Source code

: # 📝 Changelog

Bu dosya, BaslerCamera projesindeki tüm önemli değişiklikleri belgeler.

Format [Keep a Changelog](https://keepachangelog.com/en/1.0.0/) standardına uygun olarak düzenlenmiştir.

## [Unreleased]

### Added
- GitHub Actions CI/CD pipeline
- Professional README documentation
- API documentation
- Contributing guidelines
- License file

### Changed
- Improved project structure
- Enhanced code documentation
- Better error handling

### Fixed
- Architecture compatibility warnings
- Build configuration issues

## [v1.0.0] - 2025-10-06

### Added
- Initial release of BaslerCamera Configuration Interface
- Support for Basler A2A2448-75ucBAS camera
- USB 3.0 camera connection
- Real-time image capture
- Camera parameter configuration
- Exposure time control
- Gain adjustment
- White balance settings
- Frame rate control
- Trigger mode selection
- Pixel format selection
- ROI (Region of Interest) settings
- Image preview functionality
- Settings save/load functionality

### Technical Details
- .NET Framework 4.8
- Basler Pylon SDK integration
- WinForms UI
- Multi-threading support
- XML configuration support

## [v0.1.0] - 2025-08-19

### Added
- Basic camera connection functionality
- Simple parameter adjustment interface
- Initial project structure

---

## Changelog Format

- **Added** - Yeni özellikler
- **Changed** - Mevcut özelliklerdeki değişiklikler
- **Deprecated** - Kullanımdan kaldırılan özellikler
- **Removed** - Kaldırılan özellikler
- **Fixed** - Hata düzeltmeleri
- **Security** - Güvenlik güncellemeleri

▶ _TASK BRIEF_: With the first line being the one containing "- GitHub Actions CI/CD pipeline" and the last line the one containing "- **Removed** - Kaldırılan özellikler", transcribe exactly the lines above that fall in that range.

▶ _REPLY_:
- GitHub Actions CI/CD pipeline
- Professional README documentation
- API documentation
- Contributing guidelines
- License file

### Changed
- Improved project structure
- Enhanced code documentation
- Better error handling

### Fixed
- Architecture compatibility warnings
- Build configuration issues

## [v1.0.0] - 2025-10-06

### Added
- Initial release of BaslerCamera Configuration Interface
- Support for Basler A2A2448-75ucBAS camera
- USB 3.0 camera connection
- Real-time image capture
- Camera parameter configuration
- Exposure time control
- Gain adjustment
- White balance settings
- Frame rate control
- Trigger mode selection
- Pixel format selection
- ROI (Region of Interest) settings
- Image preview functionality
- Settings save/load functionality

### Technical Details
- .NET Framework 4.8
- Basler Pylon SDK integration
- WinForms UI
- Multi-threading support
- XML configuration support

## [v0.1.0] - 2025-08-19

### Added
- Basic camera connection functionality
- Simple parameter adjustment interface
- Initial project structure

---

## Changelog Format

- **Added** - Yeni özellikler
- **Changed** - Mevcut özelliklerdeki değişiklikler
- **Deprecated** - Kullanımdan kaldırılan özellikler
- **Removed** - Kaldırılan özellikler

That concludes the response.